ExtraHop 7.7 adds visibility, flexibility, and more opportunities to customize your workflows.
While release notes provide a comprehensive view of our 7.7 release, here is a preview of our most exciting new features.
We've continued to enhance detections to improve the signal-to-noise ratio and give you more control over what matters most. In addition, we're adding detections for common vulnerabilities and exploits associated with systems such as Apache Struts2 and Remote Desktop Services (also known as BlueKeep).
You can now create your own custom detections! (Available for Reveal(x) systems now, and coming soon for all other Discover appliances.) Specify a trigger with metadata, such as the detection type, title, category, and risk score. When the detection occurs, you can filter and sort detections to quickly find what you need or create an alert that notifies you when your detection occurs.
To improve the accuracy of our detections, we've added a Custom Parameters page, where you can specify details about your network environment. The fields and options on this page can be dynamically updated through ExtraHop Cloud Services as we continue to enhance detections.

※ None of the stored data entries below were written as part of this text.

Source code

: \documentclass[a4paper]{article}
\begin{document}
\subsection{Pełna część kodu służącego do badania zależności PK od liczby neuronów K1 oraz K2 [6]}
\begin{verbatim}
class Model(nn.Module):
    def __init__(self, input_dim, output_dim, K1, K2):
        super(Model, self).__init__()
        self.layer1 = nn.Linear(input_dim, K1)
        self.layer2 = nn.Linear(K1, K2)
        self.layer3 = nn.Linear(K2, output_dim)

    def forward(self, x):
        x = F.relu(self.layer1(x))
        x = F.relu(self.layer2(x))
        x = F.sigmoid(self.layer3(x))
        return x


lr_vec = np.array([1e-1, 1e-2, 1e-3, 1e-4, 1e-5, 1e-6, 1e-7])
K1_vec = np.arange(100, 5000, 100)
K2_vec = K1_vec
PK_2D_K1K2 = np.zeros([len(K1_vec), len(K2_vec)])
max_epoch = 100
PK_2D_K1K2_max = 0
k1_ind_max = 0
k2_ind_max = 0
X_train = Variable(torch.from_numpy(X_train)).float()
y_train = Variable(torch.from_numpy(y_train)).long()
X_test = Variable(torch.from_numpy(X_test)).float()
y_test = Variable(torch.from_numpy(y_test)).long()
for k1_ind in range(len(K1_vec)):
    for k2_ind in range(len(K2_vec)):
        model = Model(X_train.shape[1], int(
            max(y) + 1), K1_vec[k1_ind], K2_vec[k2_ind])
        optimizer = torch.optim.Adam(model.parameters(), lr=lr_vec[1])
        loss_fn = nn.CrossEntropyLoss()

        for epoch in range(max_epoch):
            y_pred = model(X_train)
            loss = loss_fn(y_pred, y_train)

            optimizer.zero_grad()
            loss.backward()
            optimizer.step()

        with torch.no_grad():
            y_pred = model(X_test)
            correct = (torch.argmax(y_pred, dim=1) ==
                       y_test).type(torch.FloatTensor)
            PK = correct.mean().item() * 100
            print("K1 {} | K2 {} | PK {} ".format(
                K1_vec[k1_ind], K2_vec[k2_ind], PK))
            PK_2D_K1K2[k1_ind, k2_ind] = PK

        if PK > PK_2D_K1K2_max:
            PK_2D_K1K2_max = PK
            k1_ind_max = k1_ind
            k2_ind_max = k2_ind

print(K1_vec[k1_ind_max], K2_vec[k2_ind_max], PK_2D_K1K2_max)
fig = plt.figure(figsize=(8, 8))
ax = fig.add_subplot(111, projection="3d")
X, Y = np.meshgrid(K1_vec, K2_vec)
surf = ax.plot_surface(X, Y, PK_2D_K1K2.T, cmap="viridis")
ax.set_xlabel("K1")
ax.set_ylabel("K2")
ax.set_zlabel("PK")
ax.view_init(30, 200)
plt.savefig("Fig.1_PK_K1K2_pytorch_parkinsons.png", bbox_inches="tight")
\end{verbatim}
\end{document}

- The autocomplete feature enables you to now view method and property definitions from the Trigger API Reference directly inline in the Trigger Editor. Click the information icon to view content.

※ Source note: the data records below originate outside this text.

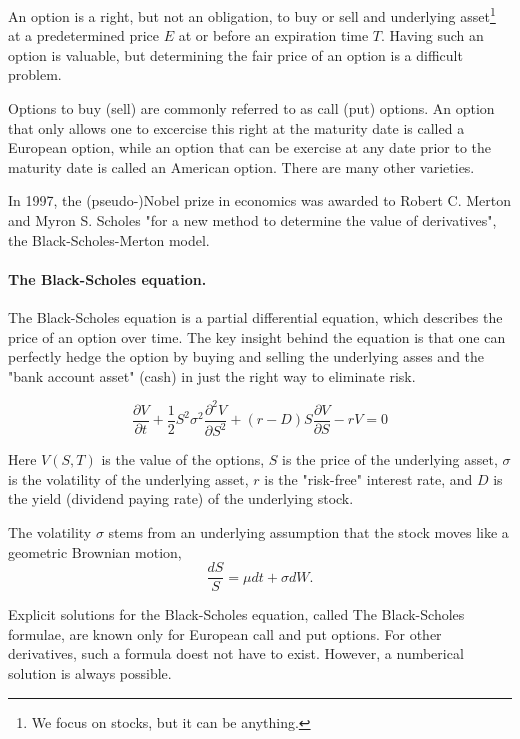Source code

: \documentclass[%
oneside,                 %
final,                   %
10pt]{article}
\begin{document}
An option is a right, but not an obligation, to buy or sell 
and underlying asset\footnote{We focus on stocks, but it can be anything.} at a predetermined price $E$ at or before 
an expiration time $T$. Having such an option is valuable, but
determining the fair price of an option is a difficult problem.



Options to buy (sell) are commonly referred to as 
call (put) options. An option that only allows one to 
excercise this right at the maturity date is called a 
European option, while an option that can be exercise at any 
date prior to the maturity date is called an American option.
There are many other varieties.

In 1997, the (pseudo-)Nobel prize in economics was awarded 
to Robert C. Merton and Myron S. Scholes "for a new method
to determine the value of derivatives", the Black-Scholes-Merton
model.

\paragraph{The Black-Scholes equation.}
The Black-Scholes equation is a partial differential equation, which 
describes the price of an option over time. The key insight behind the 
equation is that one can perfectly hedge the option by 
buying and selling the underlying asses and the "bank account 
asset" (cash) in just the right way to eliminate risk.

\begin{equation}
    \frac{\partial V}{\partial t}
    + \frac{1}{2}S^2\sigma^2\frac{\partial^2 V}{\partial S^2}
    + (r - D)S\frac{\partial V}{\partial S} - r V = 0
\end{equation}

Here $V(S, T)$ is the value of the options, $S$ is the price of the 
underlying asset, $\sigma$ is the volatility of the underlying asset,
$r$ is the "risk-free" interest rate, and $D$ is the yield
(dividend paying rate) of the underlying stock.

The volatility $\sigma$ stems from an underlying assumption that 
the stock moves like a geometric Brownian motion,
\begin{equation}
    \frac{dS}{S} = \mu dt + \sigma dW.
\end{equation}

Explicit solutions for the Black-Scholes equation,
called The Black-Scholes formulae, are known only for 
European call and put options. For other derivatives, such 
a formula doest not have to exist. However, a numberical solution is 
always possible.
\end{document}
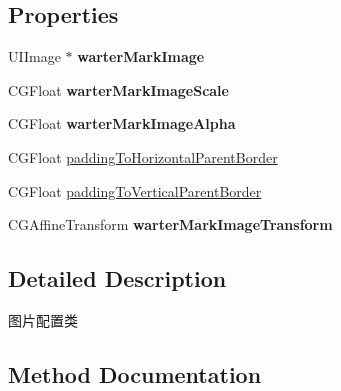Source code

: \subsection*{Properties}
\begin{DoxyCompactItemize}
\item 
\mbox{\label{interface_u_m_social_image_warter_mark_config_a912752aa275adedf4214b9f2c448c8a9}} 
U\+I\+Image $\ast$ {\bfseries warter\+Mark\+Image}
\item 
\mbox{\label{interface_u_m_social_image_warter_mark_config_aafeacf4a0b21a3b10cbef412a9639c76}} 
C\+G\+Float {\bfseries warter\+Mark\+Image\+Scale}
\item 
\mbox{\label{interface_u_m_social_image_warter_mark_config_a7e0bda98a9c4788eb56c12ba3f82be8a}} 
C\+G\+Float {\bfseries warter\+Mark\+Image\+Alpha}
\item 
C\+G\+Float \mbox{\hyperlink{interface_u_m_social_image_warter_mark_config_a493a4569ddb0f7c0d70893a1df8d0291}{padding\+To\+Horizontal\+Parent\+Border}}
\item 
C\+G\+Float \mbox{\hyperlink{interface_u_m_social_image_warter_mark_config_af587deea8e1bf9abeb6c9f8bb6722ec8}{padding\+To\+Vertical\+Parent\+Border}}
\item 
\mbox{\label{interface_u_m_social_image_warter_mark_config_a56a43994c09636d0c7dc68ba49bc931d}} 
C\+G\+Affine\+Transform {\bfseries warter\+Mark\+Image\+Transform}
\end{DoxyCompactItemize}


\subsection{Detailed Description}
图片配置类 

\subsection{Method Documentation}
\mbox{\label{interface_u_m_social_image_warter_mark_config_a3913ff8c1c7b237c41bf641444eb4d8e}}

- The autocomplete feature also now displays valid arguments for methods as you write.
- Assign your trigger to sources, such as devices and device groups, directly from the Trigger Editor.
Reveal(x) systems now also include automatic prioritization for your devices and present three distinct overviews of your traffic metrics: security, network, and perimeter.
The Security Overview showcases your detections data from different perspectives in a series of visual and count charts. Quickly scan for detections flagged with high risk scores and for critical assets. Then, click on any area to open related system pages where you can continue your investigation.
The Network Overview provides an at-a-glance view of your active and new device counts, protocol activity, and helps you keep tabs on weak or potentially suspicious activity through security-relevant signal metrics.
The Perimeter Overview highlights inbound and outbound traffic with a halo visualization that displays potential risks for exfiltration and command and control servers. Keep track of large bulk transfers and traffic to unknown or uncommon domains—especially those marked suspicious per threat intelligence data.
New Reveal(x) systems are now pre-configured to autofill devices for the highest available analysis level. We also added built-in device groups that are automatically selected for Advanced Analysis to ensure that you don't miss out on high-value metrics for domain controllers, DHCP servers, and recently-discovered devices. (You can always change your configuration, but these options ensure that your Reveal(x) system is ready to go out-of-the-box.)